Denise Flaim Denise Flaim Bio | E-mail | Recent columns

Her narrow bedroom at the convent is filled with cages and brightly colored toys and bells, bird stands and a license-plate frame from the Long Island Parrot Society, to which she belongs. "Let Go, Let God," reads a magnet clinging to the sides of one of the metal cages, near the fish tank. As a bird clock on the wall hits the hour, the warble of a house wren sounds.

On a nearby table is a small, plant-filled shrine with statues of some of Catholicism's animal-loving intercessors: St. Francis, of course, and St. Martin de Porres, who was a healer of animals, and St. Dominic, the founder of her order, "who is often imaged as a dog," Sister Barbara explains, her robin earrings bobbing. "Before she had him, his mother dreamed of a dog with a torch in its mouth."

The cage doors are open, and the birds wander at whim. "I believe birds should have as much freedom as possible," says Sister Barbara, though she's careful to cover her small television set's screen with a piece of Plexiglas in case CieCie gets too beaky.

Sister Barbara's flock also includes Angel, an African grey with a feather-plucking problem. Her teenage owner never paid any attention to her, leaving her unbathed and so calcium- depleted she was having petit mal seizures. Though she doesn't speak much, she's got a large repertoire of sounds - barks and meows and gurgles and whistles and the "bloop" from the Maxwell House jingle.

There's Lucky the Quaker parrot, who satisfies his nest-making instincts by weaving wooden coffee stirrers into the bars of his cage.

Dinkum is another Quaker - the species, not the denomination - who rooms with a lovebird named Darlin. They got their names from the endearments Sister Barbara's father gave her mother in the couple's World War II love letters. Dad, who was in the Coast Guard, was "Briny Marlin"; Mom was "Dinkum Darlin."

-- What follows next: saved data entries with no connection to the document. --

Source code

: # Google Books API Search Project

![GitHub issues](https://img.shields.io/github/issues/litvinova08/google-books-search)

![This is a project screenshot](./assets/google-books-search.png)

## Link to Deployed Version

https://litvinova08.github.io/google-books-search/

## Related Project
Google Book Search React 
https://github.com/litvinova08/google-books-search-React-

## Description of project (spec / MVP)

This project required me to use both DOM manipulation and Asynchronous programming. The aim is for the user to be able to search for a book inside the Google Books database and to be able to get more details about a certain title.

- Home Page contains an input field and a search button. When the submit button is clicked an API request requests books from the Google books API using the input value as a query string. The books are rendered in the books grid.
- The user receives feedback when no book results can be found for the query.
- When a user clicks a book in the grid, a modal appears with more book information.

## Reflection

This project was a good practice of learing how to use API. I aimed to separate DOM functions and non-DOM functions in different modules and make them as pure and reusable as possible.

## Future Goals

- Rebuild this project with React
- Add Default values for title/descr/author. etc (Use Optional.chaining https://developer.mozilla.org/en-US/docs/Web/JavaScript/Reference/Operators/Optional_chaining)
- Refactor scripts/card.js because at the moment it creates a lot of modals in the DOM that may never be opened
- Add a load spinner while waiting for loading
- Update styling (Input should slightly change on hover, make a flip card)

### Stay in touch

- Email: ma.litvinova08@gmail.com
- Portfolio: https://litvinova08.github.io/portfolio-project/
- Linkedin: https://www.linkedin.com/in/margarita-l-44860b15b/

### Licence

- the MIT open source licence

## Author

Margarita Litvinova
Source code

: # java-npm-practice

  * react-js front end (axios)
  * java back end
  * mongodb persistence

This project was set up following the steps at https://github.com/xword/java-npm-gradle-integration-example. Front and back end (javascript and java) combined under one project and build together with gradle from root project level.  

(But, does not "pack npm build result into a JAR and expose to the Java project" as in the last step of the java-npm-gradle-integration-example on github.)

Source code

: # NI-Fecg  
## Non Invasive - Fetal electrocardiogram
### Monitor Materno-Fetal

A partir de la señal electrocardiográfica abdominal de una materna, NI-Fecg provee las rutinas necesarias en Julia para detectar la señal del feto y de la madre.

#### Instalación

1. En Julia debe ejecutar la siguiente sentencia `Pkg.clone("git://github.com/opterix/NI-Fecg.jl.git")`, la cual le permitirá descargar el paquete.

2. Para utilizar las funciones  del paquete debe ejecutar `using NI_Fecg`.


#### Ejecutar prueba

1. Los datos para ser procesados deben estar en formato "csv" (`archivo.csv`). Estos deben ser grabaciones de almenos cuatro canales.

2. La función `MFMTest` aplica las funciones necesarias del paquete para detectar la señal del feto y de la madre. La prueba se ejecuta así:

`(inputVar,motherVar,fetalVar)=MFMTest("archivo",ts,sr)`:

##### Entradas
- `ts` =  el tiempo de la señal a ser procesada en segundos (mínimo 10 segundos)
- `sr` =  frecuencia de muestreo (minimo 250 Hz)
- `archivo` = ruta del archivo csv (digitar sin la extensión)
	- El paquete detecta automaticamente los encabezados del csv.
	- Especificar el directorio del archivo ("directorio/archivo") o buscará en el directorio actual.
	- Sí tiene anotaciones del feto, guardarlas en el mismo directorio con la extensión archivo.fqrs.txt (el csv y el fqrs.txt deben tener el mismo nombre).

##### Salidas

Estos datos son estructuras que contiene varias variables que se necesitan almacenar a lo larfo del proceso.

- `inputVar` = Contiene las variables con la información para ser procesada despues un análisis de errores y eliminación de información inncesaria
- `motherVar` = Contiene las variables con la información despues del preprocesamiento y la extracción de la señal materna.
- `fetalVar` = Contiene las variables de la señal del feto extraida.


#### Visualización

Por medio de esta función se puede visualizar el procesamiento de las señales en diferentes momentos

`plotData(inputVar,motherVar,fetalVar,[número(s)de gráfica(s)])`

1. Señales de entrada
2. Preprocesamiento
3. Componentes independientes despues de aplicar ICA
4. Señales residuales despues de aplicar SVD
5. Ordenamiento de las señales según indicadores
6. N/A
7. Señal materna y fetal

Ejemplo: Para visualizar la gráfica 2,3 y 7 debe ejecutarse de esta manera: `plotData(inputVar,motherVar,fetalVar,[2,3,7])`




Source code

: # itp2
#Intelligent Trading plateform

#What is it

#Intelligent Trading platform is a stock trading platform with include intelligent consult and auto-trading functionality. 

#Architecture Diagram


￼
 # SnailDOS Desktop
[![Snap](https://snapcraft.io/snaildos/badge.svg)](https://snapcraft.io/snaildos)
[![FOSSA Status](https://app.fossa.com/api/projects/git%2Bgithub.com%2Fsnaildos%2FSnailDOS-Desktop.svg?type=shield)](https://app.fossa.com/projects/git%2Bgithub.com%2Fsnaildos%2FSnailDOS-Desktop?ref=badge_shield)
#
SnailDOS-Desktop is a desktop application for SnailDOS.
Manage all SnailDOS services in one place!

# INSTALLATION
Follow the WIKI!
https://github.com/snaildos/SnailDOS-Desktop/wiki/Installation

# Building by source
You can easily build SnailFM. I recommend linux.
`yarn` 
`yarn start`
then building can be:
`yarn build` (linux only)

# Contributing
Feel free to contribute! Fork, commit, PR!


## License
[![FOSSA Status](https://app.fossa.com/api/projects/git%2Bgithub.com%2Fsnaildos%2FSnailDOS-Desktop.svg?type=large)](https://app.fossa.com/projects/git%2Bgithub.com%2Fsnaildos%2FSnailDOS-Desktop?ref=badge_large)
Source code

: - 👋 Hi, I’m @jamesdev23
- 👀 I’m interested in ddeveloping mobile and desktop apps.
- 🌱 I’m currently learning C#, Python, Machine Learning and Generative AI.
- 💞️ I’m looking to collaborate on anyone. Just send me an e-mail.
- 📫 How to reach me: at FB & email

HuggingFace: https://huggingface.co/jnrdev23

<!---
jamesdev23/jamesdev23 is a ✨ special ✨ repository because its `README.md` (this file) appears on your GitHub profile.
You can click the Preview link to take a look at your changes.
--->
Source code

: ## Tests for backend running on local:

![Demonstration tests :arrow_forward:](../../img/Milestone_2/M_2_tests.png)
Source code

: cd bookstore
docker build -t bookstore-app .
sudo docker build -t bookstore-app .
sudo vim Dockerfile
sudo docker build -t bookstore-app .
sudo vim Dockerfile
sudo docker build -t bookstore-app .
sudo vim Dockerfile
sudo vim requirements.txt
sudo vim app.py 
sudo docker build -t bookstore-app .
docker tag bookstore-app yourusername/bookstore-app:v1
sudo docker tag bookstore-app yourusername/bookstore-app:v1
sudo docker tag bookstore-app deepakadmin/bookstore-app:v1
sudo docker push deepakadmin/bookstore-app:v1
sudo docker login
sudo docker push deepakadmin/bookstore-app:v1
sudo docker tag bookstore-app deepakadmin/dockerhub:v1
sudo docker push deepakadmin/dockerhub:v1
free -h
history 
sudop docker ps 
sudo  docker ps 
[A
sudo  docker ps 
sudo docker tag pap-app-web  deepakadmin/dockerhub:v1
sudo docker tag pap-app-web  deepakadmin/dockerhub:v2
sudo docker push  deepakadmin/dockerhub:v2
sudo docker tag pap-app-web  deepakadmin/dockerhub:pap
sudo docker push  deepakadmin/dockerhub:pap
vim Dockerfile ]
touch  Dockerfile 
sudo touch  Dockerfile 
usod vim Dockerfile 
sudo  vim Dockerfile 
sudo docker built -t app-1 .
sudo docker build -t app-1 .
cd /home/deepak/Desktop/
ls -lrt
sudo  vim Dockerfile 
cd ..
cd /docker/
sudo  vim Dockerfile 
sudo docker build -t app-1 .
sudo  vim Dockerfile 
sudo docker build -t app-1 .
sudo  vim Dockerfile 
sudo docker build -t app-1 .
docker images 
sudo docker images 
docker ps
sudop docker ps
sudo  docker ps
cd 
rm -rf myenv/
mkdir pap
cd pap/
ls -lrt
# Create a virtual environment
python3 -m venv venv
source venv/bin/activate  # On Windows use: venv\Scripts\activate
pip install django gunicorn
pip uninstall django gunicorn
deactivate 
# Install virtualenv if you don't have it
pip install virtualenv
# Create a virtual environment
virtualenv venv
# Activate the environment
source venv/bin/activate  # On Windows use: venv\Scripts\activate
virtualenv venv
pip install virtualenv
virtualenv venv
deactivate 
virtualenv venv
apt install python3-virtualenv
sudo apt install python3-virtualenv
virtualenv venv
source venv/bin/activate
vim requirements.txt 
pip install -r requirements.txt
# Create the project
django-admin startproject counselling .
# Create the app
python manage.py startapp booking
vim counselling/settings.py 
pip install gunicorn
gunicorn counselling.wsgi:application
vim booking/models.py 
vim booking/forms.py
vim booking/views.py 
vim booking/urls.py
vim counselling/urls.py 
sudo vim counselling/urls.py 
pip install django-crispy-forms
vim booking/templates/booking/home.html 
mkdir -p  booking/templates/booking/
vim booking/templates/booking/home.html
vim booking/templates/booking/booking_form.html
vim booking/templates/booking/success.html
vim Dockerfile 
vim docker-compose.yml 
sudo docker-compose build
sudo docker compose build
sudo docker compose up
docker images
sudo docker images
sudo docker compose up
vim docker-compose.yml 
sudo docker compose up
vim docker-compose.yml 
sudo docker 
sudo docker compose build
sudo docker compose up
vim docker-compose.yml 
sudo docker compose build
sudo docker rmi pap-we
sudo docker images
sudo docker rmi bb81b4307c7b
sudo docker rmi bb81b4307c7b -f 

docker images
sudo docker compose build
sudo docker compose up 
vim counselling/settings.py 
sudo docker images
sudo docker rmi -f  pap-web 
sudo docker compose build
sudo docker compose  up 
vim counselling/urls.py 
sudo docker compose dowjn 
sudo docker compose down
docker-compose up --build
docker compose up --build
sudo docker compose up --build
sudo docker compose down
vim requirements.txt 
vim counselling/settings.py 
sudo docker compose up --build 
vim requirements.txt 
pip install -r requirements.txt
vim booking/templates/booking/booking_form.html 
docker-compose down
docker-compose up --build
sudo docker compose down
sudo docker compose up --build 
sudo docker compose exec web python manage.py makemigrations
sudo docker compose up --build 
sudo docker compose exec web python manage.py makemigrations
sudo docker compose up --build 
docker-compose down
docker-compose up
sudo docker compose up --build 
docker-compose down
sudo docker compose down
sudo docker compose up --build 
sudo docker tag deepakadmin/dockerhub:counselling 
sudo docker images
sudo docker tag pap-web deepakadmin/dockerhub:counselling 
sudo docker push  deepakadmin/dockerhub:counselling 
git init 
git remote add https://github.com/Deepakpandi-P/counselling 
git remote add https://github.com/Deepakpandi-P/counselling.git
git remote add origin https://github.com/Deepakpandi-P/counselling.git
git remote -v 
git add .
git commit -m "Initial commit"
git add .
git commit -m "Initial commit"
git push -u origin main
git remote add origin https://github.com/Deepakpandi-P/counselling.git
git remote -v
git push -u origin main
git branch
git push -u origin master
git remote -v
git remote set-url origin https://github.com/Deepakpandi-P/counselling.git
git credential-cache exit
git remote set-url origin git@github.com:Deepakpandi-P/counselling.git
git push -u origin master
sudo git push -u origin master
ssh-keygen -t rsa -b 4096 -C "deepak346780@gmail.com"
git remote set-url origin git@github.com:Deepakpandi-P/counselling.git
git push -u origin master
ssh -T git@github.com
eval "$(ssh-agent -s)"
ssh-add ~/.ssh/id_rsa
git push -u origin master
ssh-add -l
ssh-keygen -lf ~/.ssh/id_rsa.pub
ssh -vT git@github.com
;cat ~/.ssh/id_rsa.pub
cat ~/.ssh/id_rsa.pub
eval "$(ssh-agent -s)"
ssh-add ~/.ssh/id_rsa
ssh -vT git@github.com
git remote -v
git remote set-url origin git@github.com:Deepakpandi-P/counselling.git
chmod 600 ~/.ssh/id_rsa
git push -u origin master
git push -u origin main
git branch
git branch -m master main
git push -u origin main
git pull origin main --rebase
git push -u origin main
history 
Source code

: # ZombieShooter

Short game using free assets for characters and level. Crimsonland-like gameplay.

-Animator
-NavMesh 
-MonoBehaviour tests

And then there are two gray cockatiels, Peter and Mary (Paul was adopted by someone else). "When we first got Peter, if you even looked at him, he'd scream," says Sister Barbara of the abused bird, who paced in his cage for two years before deciding to trust her and venture out.

Though Sister Barbara's illness closed the door to her nursing career, it opened another. "Through that illness, I got to adopt parrots," she says. And her "secondhand birds" inspired her to start a ministry she calls "On the Wings of Love." For the last three years, she has taken the birds to local nursing homes, where residents stroke, pet and murmur to these once-throwaway animals.

Dominican nuns are the "Order of Preachers," and Sister Barbara says her bird excursions fulfill that calling.

"I'm preaching that people matter, no matter where they find themselves," she says, adding that not everyone sees her work that way. Though she recently got a grant from her congregation, "most people don't think what I do has value. They just see me as someone playing with pets, not something deeper than that."

But deep it is, like when an uncommunicative resident raises his head and strokes a flirtatious CieCie - the first time he's interacted with anyone in months.

And for Sister Barbara, sharing herself through the birds she so loves fills the hole created when she left her nursing behind.

"Even though I'm not giving care, I'm still healing," she says. "I'm healing broken hearts, and loneliness and ignorance - ignorance of the preciousness of life."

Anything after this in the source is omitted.